*WHAT IS BEING ASKED*:
From the entries below, retype only the lines from the one with "### Idempotency Example" through the one with "However, if we set the idempotency key, we", exactly as written.

Stored data
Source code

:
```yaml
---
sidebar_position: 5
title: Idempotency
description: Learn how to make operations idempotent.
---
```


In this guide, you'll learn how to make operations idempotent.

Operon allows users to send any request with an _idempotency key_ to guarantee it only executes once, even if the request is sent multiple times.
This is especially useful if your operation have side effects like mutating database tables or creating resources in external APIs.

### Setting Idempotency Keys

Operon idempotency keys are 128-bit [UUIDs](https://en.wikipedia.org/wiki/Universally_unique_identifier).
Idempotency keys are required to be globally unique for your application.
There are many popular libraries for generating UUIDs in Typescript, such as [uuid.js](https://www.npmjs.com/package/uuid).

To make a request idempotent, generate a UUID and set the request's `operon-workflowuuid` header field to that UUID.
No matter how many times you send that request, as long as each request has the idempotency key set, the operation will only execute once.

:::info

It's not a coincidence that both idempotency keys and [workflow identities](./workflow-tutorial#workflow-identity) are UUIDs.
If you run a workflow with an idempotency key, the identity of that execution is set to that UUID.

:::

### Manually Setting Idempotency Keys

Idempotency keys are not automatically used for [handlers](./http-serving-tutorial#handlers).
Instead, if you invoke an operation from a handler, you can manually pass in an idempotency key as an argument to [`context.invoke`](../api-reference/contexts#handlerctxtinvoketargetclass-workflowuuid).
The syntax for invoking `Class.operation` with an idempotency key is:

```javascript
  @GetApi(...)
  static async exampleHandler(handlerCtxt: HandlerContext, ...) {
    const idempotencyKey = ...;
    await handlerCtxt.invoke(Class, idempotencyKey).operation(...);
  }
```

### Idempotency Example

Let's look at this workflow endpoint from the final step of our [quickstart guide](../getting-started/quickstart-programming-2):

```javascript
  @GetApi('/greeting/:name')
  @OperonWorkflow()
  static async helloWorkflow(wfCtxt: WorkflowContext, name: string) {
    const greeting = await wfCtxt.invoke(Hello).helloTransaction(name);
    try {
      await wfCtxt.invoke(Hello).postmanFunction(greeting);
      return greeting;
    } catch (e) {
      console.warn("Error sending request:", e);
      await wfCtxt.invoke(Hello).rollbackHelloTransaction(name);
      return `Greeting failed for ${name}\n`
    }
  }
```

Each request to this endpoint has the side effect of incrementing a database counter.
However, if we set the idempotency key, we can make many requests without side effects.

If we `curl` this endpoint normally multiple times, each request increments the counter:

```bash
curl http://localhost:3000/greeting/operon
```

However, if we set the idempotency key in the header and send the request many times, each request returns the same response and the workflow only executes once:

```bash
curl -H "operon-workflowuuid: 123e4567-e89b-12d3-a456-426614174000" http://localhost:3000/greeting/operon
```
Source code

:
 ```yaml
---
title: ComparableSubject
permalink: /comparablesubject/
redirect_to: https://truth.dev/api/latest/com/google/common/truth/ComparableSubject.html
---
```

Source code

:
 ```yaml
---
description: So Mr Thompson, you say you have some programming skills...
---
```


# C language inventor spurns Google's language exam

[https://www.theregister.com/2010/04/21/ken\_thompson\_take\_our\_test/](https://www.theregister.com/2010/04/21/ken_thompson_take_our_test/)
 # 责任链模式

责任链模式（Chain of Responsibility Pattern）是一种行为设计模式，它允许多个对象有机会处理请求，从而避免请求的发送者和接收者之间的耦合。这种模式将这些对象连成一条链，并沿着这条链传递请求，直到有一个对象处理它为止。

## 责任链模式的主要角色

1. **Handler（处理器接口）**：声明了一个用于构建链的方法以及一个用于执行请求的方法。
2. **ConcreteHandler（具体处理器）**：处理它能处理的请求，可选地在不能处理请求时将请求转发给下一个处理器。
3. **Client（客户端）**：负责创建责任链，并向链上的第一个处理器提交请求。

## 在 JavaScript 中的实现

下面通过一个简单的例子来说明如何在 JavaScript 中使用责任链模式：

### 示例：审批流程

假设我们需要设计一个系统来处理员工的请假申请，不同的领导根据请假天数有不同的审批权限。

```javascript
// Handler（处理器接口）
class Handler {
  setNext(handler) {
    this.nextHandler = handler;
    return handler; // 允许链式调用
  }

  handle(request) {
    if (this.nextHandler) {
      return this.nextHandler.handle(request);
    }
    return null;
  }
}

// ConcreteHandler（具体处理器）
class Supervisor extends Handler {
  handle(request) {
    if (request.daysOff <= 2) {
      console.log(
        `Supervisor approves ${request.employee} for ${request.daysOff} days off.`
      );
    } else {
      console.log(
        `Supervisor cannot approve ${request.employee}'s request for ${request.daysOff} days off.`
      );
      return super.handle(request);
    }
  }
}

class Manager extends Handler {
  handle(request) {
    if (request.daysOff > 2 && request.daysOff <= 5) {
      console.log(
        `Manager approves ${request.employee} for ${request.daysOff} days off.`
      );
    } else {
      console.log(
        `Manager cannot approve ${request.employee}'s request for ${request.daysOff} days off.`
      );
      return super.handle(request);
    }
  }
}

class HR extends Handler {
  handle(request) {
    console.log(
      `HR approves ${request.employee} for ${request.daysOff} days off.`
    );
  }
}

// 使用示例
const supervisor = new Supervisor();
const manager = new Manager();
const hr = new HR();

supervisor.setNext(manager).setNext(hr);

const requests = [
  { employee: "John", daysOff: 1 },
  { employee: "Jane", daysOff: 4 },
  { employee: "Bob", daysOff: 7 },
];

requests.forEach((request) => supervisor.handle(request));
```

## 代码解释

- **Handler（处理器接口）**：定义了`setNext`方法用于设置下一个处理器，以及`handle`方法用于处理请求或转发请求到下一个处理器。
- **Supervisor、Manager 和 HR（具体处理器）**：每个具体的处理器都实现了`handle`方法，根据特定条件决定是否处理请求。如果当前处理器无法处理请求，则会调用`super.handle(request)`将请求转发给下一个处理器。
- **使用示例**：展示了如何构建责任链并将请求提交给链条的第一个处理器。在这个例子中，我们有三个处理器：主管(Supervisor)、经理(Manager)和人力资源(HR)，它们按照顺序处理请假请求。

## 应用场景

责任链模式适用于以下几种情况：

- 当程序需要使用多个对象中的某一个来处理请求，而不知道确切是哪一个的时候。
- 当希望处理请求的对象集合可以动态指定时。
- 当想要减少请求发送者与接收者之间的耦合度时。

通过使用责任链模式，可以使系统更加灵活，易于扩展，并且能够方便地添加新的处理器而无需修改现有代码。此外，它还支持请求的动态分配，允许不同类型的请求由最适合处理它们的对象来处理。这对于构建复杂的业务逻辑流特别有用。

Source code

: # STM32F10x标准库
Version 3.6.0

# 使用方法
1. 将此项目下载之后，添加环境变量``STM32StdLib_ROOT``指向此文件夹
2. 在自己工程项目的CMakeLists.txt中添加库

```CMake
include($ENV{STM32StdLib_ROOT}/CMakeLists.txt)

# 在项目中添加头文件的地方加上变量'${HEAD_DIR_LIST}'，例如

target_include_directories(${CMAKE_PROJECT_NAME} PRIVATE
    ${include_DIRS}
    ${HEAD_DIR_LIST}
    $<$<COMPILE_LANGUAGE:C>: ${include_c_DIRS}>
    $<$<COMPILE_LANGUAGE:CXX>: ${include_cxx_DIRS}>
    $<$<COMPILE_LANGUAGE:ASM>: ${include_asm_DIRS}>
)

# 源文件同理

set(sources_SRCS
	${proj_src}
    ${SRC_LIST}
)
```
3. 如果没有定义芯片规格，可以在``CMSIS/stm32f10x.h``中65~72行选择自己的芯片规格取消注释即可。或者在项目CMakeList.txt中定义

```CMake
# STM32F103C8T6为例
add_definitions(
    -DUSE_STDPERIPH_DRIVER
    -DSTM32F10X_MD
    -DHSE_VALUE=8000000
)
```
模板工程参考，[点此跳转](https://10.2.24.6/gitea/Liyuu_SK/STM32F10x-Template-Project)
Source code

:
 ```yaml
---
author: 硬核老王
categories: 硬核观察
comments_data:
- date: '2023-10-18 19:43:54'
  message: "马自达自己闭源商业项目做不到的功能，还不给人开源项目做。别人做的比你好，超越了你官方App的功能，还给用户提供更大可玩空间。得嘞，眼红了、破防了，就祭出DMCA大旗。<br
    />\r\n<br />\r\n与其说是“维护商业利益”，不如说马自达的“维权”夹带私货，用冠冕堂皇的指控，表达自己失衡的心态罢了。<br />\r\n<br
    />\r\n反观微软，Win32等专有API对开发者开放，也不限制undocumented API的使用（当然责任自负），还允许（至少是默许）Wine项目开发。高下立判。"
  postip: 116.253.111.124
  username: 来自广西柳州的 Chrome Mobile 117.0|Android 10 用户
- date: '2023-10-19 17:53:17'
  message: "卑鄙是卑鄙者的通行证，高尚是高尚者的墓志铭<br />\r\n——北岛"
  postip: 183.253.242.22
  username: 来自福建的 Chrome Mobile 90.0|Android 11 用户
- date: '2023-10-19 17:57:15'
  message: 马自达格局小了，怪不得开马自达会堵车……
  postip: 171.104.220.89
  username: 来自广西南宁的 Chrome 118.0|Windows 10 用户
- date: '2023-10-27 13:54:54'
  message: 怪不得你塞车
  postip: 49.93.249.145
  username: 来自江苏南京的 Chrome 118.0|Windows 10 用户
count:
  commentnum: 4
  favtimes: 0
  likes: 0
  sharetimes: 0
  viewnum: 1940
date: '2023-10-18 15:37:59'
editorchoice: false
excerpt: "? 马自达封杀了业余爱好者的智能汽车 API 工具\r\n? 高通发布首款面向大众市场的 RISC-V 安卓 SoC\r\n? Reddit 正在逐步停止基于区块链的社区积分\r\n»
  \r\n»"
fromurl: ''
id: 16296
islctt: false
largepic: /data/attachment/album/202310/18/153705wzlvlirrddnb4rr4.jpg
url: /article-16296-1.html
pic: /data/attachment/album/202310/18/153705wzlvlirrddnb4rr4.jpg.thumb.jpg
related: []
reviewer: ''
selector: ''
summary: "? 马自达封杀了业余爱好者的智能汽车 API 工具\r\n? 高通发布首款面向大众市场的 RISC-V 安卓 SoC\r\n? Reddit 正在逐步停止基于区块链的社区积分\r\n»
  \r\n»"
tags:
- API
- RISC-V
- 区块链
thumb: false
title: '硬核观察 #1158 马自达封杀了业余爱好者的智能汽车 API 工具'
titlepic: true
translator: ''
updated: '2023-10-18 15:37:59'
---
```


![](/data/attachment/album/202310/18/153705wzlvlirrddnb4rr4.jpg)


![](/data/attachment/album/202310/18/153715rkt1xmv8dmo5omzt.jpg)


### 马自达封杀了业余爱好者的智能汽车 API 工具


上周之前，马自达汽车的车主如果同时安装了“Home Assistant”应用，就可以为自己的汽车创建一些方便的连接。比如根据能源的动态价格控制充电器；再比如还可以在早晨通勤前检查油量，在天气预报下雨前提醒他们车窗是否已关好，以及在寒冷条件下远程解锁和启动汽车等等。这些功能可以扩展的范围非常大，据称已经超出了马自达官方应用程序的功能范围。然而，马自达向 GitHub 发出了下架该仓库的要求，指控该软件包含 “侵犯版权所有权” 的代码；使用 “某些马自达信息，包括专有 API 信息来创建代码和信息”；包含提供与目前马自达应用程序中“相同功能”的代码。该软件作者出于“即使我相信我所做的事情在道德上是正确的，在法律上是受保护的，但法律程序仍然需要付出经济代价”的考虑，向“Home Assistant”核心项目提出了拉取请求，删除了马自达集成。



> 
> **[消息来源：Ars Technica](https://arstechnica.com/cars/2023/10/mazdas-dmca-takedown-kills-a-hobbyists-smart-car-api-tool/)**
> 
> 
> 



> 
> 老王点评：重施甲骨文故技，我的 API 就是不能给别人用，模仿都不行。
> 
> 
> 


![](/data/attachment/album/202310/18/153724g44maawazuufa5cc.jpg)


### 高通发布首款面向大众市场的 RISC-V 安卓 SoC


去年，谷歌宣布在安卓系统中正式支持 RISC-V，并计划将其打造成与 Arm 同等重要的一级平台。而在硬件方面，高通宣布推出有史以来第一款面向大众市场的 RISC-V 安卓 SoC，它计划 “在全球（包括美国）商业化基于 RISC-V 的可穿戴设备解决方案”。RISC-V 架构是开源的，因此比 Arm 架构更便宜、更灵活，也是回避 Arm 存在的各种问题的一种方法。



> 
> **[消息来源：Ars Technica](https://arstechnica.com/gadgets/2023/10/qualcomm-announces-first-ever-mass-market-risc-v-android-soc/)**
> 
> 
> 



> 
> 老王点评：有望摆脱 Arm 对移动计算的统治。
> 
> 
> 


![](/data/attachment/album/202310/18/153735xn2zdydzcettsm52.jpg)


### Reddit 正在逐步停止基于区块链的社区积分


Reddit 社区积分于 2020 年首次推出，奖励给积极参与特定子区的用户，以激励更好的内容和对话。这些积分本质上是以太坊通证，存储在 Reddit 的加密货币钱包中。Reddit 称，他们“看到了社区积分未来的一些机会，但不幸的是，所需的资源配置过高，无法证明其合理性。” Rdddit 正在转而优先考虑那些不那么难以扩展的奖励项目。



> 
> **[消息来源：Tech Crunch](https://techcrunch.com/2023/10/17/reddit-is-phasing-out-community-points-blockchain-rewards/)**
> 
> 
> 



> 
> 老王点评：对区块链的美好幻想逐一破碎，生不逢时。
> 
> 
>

*ANSWER BOX*:
### Idempotency Example

Let's look at this workflow endpoint from the final step of our [quickstart guide](../getting-started/quickstart-programming-2):

```javascript
  @GetApi('/greeting/:name')
  @OperonWorkflow()
  static async helloWorkflow(wfCtxt: WorkflowContext, name: string) {
    const greeting = await wfCtxt.invoke(Hello).helloTransaction(name);
    try {
      await wfCtxt.invoke(Hello).postmanFunction(greeting);
      return greeting;
    } catch (e) {
      console.warn("Error sending request:", e);
      await wfCtxt.invoke(Hello).rollbackHelloTransaction(name);
      return `Greeting failed for ${name}\n`
    }
  }
```

Each request to this endpoint has the side effect of incrementing a database counter.
However, if we set the idempotency key, we can make many requests without side effects.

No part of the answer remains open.